START Data extract

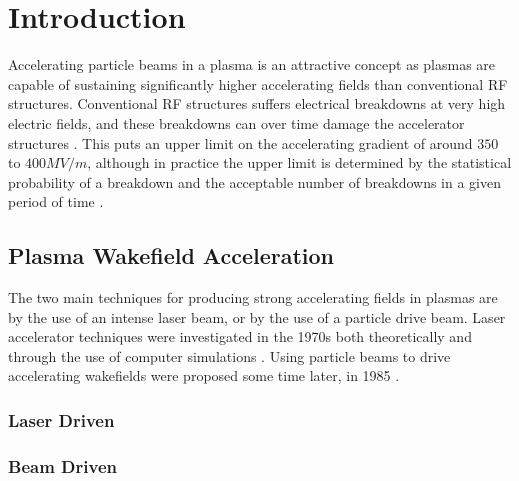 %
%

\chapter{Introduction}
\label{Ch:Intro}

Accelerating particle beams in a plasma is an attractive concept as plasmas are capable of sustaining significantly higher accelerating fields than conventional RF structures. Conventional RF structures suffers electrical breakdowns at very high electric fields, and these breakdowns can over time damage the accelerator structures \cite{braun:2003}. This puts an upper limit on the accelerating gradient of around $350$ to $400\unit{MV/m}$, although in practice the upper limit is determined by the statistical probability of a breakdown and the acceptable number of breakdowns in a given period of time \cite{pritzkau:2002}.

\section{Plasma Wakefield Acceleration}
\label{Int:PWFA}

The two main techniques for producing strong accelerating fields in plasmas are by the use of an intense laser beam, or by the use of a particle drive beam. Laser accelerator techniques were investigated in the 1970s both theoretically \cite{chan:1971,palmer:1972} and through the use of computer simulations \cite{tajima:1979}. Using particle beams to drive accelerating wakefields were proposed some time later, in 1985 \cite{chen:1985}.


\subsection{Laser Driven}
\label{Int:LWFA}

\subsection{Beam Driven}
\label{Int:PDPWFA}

END Data extract
START Data extract

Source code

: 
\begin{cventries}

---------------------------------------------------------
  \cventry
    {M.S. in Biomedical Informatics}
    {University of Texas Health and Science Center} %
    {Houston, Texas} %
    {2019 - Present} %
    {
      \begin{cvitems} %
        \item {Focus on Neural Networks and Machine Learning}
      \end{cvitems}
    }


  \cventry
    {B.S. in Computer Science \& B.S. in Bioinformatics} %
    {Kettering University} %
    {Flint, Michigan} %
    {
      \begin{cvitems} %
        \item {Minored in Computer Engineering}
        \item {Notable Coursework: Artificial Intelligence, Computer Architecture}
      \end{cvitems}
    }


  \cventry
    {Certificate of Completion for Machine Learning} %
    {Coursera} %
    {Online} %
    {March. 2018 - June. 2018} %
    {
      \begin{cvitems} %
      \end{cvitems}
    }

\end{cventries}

END Data extract
START Data extract

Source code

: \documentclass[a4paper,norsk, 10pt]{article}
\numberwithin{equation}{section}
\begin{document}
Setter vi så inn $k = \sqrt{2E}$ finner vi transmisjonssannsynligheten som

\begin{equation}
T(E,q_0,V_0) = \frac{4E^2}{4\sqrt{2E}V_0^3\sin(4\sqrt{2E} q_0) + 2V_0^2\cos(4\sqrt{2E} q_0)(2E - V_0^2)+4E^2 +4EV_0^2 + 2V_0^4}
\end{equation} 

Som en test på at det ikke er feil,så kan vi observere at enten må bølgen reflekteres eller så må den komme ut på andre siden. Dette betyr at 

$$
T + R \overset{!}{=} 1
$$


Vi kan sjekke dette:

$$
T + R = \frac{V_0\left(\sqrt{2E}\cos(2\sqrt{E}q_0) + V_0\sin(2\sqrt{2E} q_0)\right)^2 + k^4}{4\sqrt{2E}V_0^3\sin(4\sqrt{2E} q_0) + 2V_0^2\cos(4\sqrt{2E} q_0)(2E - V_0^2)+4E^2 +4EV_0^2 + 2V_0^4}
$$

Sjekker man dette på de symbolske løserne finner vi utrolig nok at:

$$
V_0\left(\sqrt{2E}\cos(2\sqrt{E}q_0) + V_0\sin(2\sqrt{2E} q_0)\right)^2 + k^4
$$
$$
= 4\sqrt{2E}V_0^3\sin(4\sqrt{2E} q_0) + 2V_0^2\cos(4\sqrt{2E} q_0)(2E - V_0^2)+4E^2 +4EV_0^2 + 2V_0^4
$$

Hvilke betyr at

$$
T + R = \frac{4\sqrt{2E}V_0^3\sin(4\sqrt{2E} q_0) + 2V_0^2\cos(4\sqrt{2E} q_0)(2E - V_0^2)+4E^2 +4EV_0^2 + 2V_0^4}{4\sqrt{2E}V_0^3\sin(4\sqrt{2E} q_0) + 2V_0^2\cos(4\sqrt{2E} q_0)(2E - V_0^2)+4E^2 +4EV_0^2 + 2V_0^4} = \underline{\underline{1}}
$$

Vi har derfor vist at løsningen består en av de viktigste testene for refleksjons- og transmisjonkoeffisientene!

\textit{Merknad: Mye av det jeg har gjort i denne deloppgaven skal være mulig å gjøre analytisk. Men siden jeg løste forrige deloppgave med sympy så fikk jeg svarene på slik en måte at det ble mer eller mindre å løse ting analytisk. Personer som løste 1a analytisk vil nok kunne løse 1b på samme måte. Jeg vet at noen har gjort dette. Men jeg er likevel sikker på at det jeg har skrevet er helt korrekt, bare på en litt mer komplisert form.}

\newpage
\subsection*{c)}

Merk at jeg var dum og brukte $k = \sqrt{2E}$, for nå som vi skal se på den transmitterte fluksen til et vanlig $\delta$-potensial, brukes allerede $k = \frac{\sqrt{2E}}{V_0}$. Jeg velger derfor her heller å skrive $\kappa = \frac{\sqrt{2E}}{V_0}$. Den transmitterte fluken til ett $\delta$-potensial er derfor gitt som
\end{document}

END Data extract

Problem statement:
All lines of the entries containing the string "cite" must be shown in full.

Exercise response:
Accelerating particle beams in a plasma is an attractive concept as plasmas are capable of sustaining significantly higher accelerating fields than conventional RF structures. Conventional RF structures suffers electrical breakdowns at very high electric fields, and these breakdowns can over time damage the accelerator structures \cite{braun:2003}. This puts an upper limit on the accelerating gradient of around $350$ to $400\unit{MV/m}$, although in practice the upper limit is determined by the statistical probability of a breakdown and the acceptable number of breakdowns in a given period of time \cite{pritzkau:2002}.
The two main techniques for producing strong accelerating fields in plasmas are by the use of an intense laser beam, or by the use of a particle drive beam. Laser accelerator techniques were investigated in the 1970s both theoretically \cite{chan:1971,palmer:1972} and through the use of computer simulations \cite{tajima:1979}. Using particle beams to drive accelerating wakefields were proposed some time later, in 1985 \cite{chen:1985}.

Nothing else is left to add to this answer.